Task brief:
Once you find the line with "Source code" in the entries below, return exactly every line from it through the line with "certificates and virtual".

Supplied information:
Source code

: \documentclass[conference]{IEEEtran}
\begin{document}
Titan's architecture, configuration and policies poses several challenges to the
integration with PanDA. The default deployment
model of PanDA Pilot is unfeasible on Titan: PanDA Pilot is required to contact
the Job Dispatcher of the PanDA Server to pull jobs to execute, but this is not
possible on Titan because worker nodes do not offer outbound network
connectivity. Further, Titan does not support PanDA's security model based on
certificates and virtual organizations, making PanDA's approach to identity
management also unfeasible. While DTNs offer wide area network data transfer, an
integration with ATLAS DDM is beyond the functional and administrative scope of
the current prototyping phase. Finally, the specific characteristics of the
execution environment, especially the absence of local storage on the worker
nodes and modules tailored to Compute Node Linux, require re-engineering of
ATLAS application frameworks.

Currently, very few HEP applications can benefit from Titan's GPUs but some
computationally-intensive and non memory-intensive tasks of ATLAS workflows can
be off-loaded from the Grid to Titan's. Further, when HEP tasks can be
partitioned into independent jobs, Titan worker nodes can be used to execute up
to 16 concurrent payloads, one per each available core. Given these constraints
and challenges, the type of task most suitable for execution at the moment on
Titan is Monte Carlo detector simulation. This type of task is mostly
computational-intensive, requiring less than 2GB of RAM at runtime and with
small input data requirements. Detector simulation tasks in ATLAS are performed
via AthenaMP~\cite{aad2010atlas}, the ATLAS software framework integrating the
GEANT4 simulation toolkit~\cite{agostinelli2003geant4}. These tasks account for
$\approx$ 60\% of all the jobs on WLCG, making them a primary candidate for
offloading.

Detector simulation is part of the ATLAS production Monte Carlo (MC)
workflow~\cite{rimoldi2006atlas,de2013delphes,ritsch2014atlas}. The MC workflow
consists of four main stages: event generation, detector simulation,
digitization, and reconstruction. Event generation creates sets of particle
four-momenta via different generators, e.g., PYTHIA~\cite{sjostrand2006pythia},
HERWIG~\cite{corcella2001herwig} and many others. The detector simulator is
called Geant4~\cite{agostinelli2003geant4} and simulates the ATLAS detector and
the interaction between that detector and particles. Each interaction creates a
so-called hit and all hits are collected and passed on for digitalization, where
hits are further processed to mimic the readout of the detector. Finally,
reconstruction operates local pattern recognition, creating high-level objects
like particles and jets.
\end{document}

--

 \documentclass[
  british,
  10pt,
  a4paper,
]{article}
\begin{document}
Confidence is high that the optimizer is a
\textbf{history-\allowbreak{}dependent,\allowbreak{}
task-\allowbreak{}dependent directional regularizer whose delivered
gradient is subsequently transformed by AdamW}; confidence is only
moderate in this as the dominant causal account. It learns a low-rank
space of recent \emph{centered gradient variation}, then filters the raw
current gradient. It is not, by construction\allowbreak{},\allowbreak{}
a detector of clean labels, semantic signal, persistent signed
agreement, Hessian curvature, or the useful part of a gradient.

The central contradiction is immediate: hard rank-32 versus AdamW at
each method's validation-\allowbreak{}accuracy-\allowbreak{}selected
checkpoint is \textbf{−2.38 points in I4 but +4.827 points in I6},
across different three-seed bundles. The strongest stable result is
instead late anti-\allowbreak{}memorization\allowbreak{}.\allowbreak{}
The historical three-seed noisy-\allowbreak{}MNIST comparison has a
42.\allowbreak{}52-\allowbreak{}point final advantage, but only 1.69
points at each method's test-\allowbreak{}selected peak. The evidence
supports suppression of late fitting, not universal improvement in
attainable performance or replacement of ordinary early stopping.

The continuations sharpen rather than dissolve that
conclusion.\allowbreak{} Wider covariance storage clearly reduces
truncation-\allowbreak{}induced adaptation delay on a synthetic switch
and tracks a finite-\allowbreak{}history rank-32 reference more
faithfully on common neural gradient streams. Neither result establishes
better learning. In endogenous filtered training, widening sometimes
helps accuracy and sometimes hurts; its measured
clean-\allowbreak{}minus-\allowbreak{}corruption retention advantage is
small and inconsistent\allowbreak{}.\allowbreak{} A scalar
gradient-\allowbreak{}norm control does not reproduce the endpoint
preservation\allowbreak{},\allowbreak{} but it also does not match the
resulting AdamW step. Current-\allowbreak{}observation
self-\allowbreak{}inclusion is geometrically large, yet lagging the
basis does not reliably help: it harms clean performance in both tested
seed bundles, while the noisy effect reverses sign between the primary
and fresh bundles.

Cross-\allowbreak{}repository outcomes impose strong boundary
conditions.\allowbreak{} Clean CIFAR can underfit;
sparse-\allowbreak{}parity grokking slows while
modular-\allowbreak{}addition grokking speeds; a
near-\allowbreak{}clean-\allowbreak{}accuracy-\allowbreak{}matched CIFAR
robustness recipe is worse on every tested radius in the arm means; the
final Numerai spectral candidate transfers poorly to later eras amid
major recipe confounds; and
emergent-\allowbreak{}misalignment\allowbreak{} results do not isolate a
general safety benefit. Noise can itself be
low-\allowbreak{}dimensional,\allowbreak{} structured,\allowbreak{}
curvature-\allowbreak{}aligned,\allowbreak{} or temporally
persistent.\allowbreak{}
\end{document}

Solution to the problem:
Source code

: \documentclass[conference]{IEEEtran}
\begin{document}
Titan's architecture, configuration and policies poses several challenges to the
integration with PanDA. The default deployment
model of PanDA Pilot is unfeasible on Titan: PanDA Pilot is required to contact
the Job Dispatcher of the PanDA Server to pull jobs to execute, but this is not
possible on Titan because worker nodes do not offer outbound network
connectivity. Further, Titan does not support PanDA's security model based on
certificates and virtual organizations, making PanDA's approach to identity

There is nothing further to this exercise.